# Mammoth Mountain, Ca



## Beerman (Nov 14, 2005)

I want to plan a trip to Mammoth Mountain in the Eastern Sierra Nevadas. Does anybody know some good campgrounds in that area. I was thinking around Lake Mary or Twin Lakes. Any recommendations would be a great help. If anybody gets an oppurtunity to go to that area, do so. It's Gods country. Convict Lake is an excellent choice. With great fishing and a 4 star restraunt.

Beerman


----------



## OVTT (Mar 31, 2006)

Beerman said:


> I want to plan a trip to Mammoth Mountain in the Eastern Sierra Nevadas. Does anybody know some good campgrounds in that area. I was thinking around Lake Mary or Twin Lakes. Any recommendations would be a great help. If anybody gets an oppurtunity to go to that area, do so. It's Gods country. Convict Lake is an excellent choice. With great fishing and a 4 star restraunt.
> 
> Beerman
> [snapback]102713[/snapback]​


I was just looking at convicts lake last night and wondering if it is as good as it looks?


----------



## Beerman (Nov 14, 2005)

My family stayed in a cabin in Oct 05'. It was awesome. We were in a cabin on the outskirts of the development. We had 10 deer walk right up to the cabins doorstep. My son loved it. The fishing was alright, it could have been alot better. I would recomend the place. The views are unbelievable at the lake. And it's still close to Mammoth for shopping and eating. I took a special that they were having a it was a pretty good deal. I can email some pictures that we took to show you non-professional photographer percpective.


----------



## OVTT (Mar 31, 2006)

Beerman said:


> My family stayed in a cabin in Oct 05'. It was awesome. We were in a cabin on the outskirts of the development. We had 10 deer walk right up to the cabins doorstep. My son loved it. The fishing was alright, it could have been alot better. I would recomend the place. The views are unbelievable at the lake. And it's still close to Mammoth for shopping and eating. I took a special that they were having a it was a pretty good deal. I can email some pictures that we took to show you non-professional photographer percpective.
> [snapback]102716[/snapback]​


The pics would be great Beerman! Do you know if they have TT sites next to the water? If so,do you by chance know what camp site #'s they are? Randy


----------



## And4togo (Feb 18, 2004)

Hey Beerman, we are heading to Mammoth this summer also, I get there when I can,it is on my top 1 places to go. The campgound we stay at is Reds Meadow, and is next to Sotcher Lake, not a big lake but one you can spend all day float tubing and enjoying the scenery. It is almost at the end of 203, and you will pass all the other campgrounds and lakes to get there, apx 15 miles from Mammoth. The campground at Lake Mary looks good. I haven't stayed there but have fished there and it is great area also, I don't think you can go wrong with any place in that area as long as it will fit your rig. I am sure someone that knows more about the area will chime in and give you more info. Good luck with your trip planning.
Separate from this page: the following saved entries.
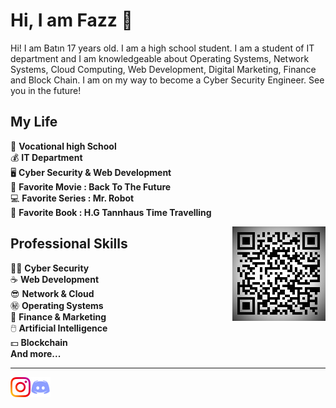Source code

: Hi, I am Fazz :wave:
======================

Hi! I am Batın 17 years old. I am a high school student. I am a student of IT department and I am knowledgeable about Operating Systems, Network Systems, Cloud Computing, Web Development, Digital Marketing, Finance and Block Chain. I am on my way to become a Cyber Security Engineer. See you in the future!

My Life
-------
:gem:     **Vocational high School**<br>
:moneybag:   **IT Department**<br>
:desktop_computer: **Cyber Security & Web Development**<br>
:car: **Favorite Movie : Back To The Future**<br>
:computer: **Favorite Series : Mr. Robot**<br>
:book: **Favorite Book : H.G Tannhaus Time Travelling**<br>

<img align="right" alt="Barkod" src="img/Fazz.jpg" />

Professional Skills
------------ 
:guardsman:      **Cyber Security** <br>
:coffee:         **Web Development**<br>
:sunglasses:     **Network & Cloud**<br>
:secret:         **Operating Systems**<br>
:ox:             **Finance & Marketing**<br>
:computer_mouse: **Artificial Intelligence**<br>
:dollar:         **Blockchain**<br>
**And more...**<br>

- - -

<a href="https://instagram.com/fazz.py">
    <img height="32" align="left" alt="instagram" src="img/instagram.png" />
</a>

<a href="https://discord.gg/ymbYf6mBPD">
    <img height="32" align="left" alt="Discord" src="img/discord.png" />
</a>

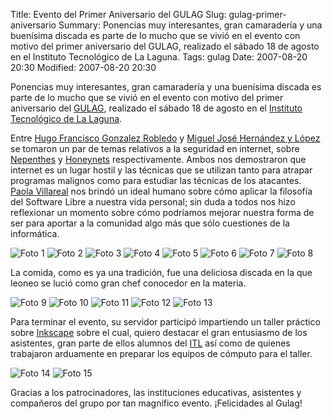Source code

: Title: Evento del Primer Aniversario del GULAG
Slug: gulag-primer-aniversario
Summary: Ponencias muy interesantes, gran camaradería y una buenísima discada es parte de lo mucho que se vivió en el evento con motivo del primer aniversario del GULAG, realizado el sábado 18 de agosto en el Instituto Tecnológico de La Laguna.
Tags: gulag
Date: 2007-08-20 20:30
Modified: 2007-08-20 20:30


Ponencias muy interesantes, gran camaradería y una buenísima discada es parte de lo mucho que se vivió en el evento con motivo del primer aniversario del [GULAG](http://www.gulag.org.mx), realizado el sábado 18 de agosto en el [Instituto Tecnológico de La Laguna](http://www.itlalaguna.edu.mx/).

Entre [Hugo Francisco Gonzalez Robledo](http://www.honeynet.org.mx/web/pages/Miembros) y [Miguel José Hernández y López](http://www.honeynet.org.mx/web/pages/Miembros) se tomaron un par de temas relativos a la seguridad en internet, sobre [Nepenthes](http://es.wikipedia.org/wiki/Nepenthes) y [Honeynets](http://en.wikipedia.org/wiki/Honeynet_project) respectivamente. Ambos nos demostraron que internet es un lugar hostil y las técnicas que se utilizan tanto para atrapar programas malignos como para estudiar las técnicas de los atacantes. [Paola Villareal](http://creativecommons.org.mx) nos brindó un ideal humano sobre cómo aplicar la filosofía del Software Libre a nuestra vida personal; sin duda a todos nos hizo reflexionar un momento sobre cómo podríamos mejorar nuestra forma de ser para aportar a la comunidad algo más que sólo cuestiones de la informática.

<img class="img-fluid" src="dsc03874.jpg" alt="Foto 1">

<img class="img-fluid" src="dsc03875.jpg" alt="Foto 2">

<img class="img-fluid" src="dsc03880.jpg" alt="Foto 3">

<img class="img-fluid" src="dsc03881.jpg" alt="Foto 4">

<img class="img-fluid" src="dsc03886.jpg" alt="Foto 5">

<img class="img-fluid" src="dsc03889.jpg" alt="Foto 6">

<img class="img-fluid" src="dsc03891.jpg" alt="Foto 7">

<img class="img-fluid" src="dsc03895.jpg" alt="Foto 8">

La comida, como es ya una tradición, fue una deliciosa discada en la que leoneo se lució como gran chef conocedor en la materia.

<img class="img-fluid" src="dsc03898.jpg" alt="Foto 9">

<img class="img-fluid" src="dsc03900.jpg" alt="Foto 10">

<img class="img-fluid" src="dsc03902.jpg" alt="Foto 11">

<img class="img-fluid" src="dsc03903.jpg" alt="Foto 12">

<img class="img-fluid" src="dsc03904.jpg" alt="Foto 13">

Para terminar el evento, su servidor participó impartiendo un taller práctico sobre [Inkscape](http://www.inkscape.org) sobre el cual, quiero destacar el gran entusiasmo de los asistentes, gran parte de ellos alumnos del [ITL](http://www.itlalaguna.edu.mx/) así como de quienes trabajaron arduamente en preparar los equipos de cómputo para el taller.

<img class="img-fluid" src="dsc03907.jpg" alt="Foto 14">

<img class="img-fluid" src="dsc03908.jpg" alt="Foto 15">

Gracias a los patrocinadores, las instituciones educativas, asistentes y compañeros del grupo por tan magnífico evento. ¡Felicidades al Gulag!
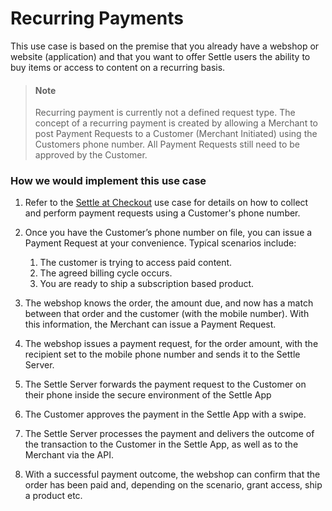 # Recurring Payments

This use case is based on the premise that you already have a webshop or website (application) and that you want to offer Settle users the ability to buy items or access to content on a recurring basis.

> #### Note
>
> Recurring payment is currently not a defined request type. The concept of a recurring payment is created by allowing a Merchant to post Payment Requests to a Customer (Merchant Initiated) using the Customers phone number. All Payment Requests still need to be approved by the Customer.

 

### How we would implement this use case

1. Refer to the [Settle at Checkout](./ZG9jOjM0ODE0Nzg2-settle-at-checkout) use case for details on how to collect and perform payment requests using a Customer's phone number.
2. Once you have the Customer’s phone number on file, you can issue a Payment Request at your convenience. Typical scenarios include:

    1. The customer is trying to access paid content.
    2. The agreed billing cycle occurs.
    3. You are ready to ship a subscription based product.

3. The webshop knows the order, the amount due, and now has a match between that order and the customer (with the mobile number). With this information, the Merchant can issue a Payment Request.
4. The webshop issues a payment request, for the order amount, with the recipient set to the mobile phone number and sends it to the Settle Server.
5. The Settle Server forwards the payment request to the Customer on their phone inside the secure environment of the Settle App
6. The Customer approves the payment in the Settle App with a swipe.
7. The Settle Server processes the payment and delivers the outcome of the transaction to the Customer in the Settle App, as well as to the Merchant via the API.
8. With a successful payment outcome, the webshop can confirm that the order has been paid and, depending on the scenario, grant access, ship a product etc.
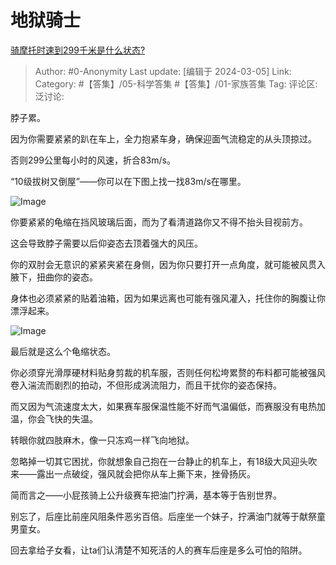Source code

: # 地狱骑士
[骑摩托时速到299千米是什么状态?](https://www.zhihu.com/question/36599495/answer/3413042927)

> Author: #0-Anonymity
> Last update: [编辑于 2024-03-05]
> Link:
> Category: #【答集】/05-科学答集 #【答集】/01-家族答集 
> Tag: 
> 评论区:
> 泛讨论:

脖子累。

因为你需要紧紧的趴在车上，全力抱紧车身，确保迎面气流稳定的从头顶掠过。

否则299公里每小时的风速，折合83m/s。

“10级拔树又倒屋”——你可以在下图上找一找83m/s在哪里。

![Image](https://picx.zhimg.com/50/v2-615f6577e7eb64b2fd1eb33fb299ec3f_720w.jpg?source=2c26e567)

你要紧紧的龟缩在挡风玻璃后面，而为了看清道路你又不得不抬头目视前方。

这会导致脖子需要以后仰姿态去顶着强大的风压。

你的双肘会无意识的紧紧夹紧在身侧，因为你只要打开一点角度，就可能被风贯入腋下，扭曲你的姿态。

身体也必须紧紧的贴着油箱，因为如果远离也可能有强风灌入，托住你的胸腹让你漂浮起来。

![Image](https://pic1.zhimg.com/50/v2-9fd028988d3a32882914f5b3289a5d2e_720w.jpg?source=2c26e567)

最后就是这么个龟缩状态。

你必须穿光滑厚硬材料贴身剪裁的机车服，否则任何松垮累赘的布料都可能被强风卷入湍流而剧烈的拍动，不但形成涡流阻力，而且干扰你的姿态保持。

而又因为气流速度太大，如果赛车服保温性能不好而气温偏低，而赛服没有电热加温，你会飞快的失温。

转眼你就四肢麻木，像一只冻鸡一样飞向地狱。

忽略掉一切其它困扰，你就想象自己抱在一台静止的机车上，有18级大风迎头吹来——露出一点破绽，强风就会把你从车上撕下来，挫骨扬灰。

简而言之——小屁孩骑上公升级赛车把油门拧满，基本等于告别世界。

别忘了，后座比前座风阻条件恶劣百倍。后座坐一个妹子，拧满油门就等于献祭童男童女。

回去拿给子女看，让ta们认清楚不知死活的人的赛车后座是多么可怕的陷阱。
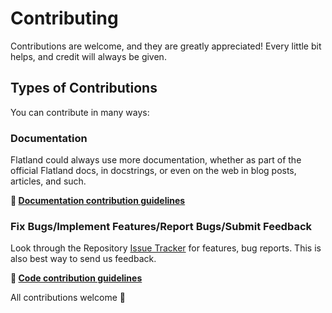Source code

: Contributing
============

Contributions are welcome, and they are greatly appreciated! Every little bit helps, and credit will always be given.

Types of Contributions
----------------------

You can contribute in many ways:

### Documentation

Flatland could always use more documentation, whether as part of the official Flatland docs, in docstrings, or even on the web in blog posts, articles, and
such.

**🔗 [Documentation contribution guidelines](https://github.com/flatland-association/flatland-book/blob/main/CONTRIBUTING.md)**

### Fix Bugs/Implement Features/Report Bugs/Submit Feedback

Look through the Repository [Issue Tracker](https://github.com/flatland-association/flatland-rl/issues) for features, bug reports.
This is also best way to send us feedback.

**🔗 [Code contribution guidelines](https://github.com/flatland-association/flatland-rl/blob/main/CONTRIBUTING.md)**

All contributions welcome 👼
(BTW) when are you planning on going?

Rob


----------



## Nickens (Oct 6, 2005)

That's my home town. Best fishing in the Mammoth Lakes Basin is at L. Mary and George, but the biggest come out of Twin. Best campground is the USFS campground on L. Mary between the main road and Cold Water Creek CG. (Can't remember its name, tho...) Cold Water Creek CG isn't bad either, but it's not right on the lake. Drop me email for details on the fishing spots...


----------



## OVTT (Mar 31, 2006)

Nickens said:


> That's my home town. Best fishing in the Mammoth Lakes Basin is at L. Mary and George, but the biggest come out of Twin. Best campground is the USFS campground on L. Mary between the main road and Cold Water Creek CG. (Can't remember its name, tho...) Cold Water Creek CG isn't bad either, but it's not right on the lake. Drop me email for details on the fishing spots...
> 
> 
> 
> ...


If you remember this park name please let me know I would love to plan a trip there this year.


----------



## h2oman (Nov 17, 2005)

Convict is fantastic. Creekside RV park in Bishop Canyon has full hookups as well as Pine Cliff RV park on June Lake, and Silver Lake Resort on the June Loop.


----------



## Beerman (Nov 14, 2005)

Thanks, I will be checking on them and see which one my family wants to go to. The problem is the whole region is great. Which place to go to first?


----------



## And4togo (Feb 18, 2004)

Beerman one more thing, I don't know when you are planning to go but last year when we wanted to go towards the middle of June, the road still closed because of snow, you may want to take that into consideration and call ahead to find out road conditions.

Rob


----------



## h2oman (Nov 17, 2005)

Beerman said:


> Thanks, I will be checking on them and see which one my family wants to go to. The problem is the whole region is great. Which place to go to first?
> [snapback]102860[/snapback]​


I have that problem too. So, I'm going to Bishop for 4 days, then head to Tahoe for 4 days, then back to June Lake for 4 days, then back to Bishop for 2 days, then home.


----------



## Oregon_Camper (Sep 13, 2004)

Sounds like a great spot to camp....please post some pictures.


----------



## h2oman (Nov 17, 2005)

Oregon_Camper said:


> Sounds like a great spot to camp....please post some pictures.
> [snapback]103119[/snapback]​


Ok. This is Pine Cliff RV Park in June Lake









This is Creekside RV Park in Bishop Canyon









And this is Bishop Canyon


----------



## h2oman (Nov 17, 2005)

Forgot about this one. This is the Owens Valley. For all you fishermen the tree line in the distance is the Owens River.


----------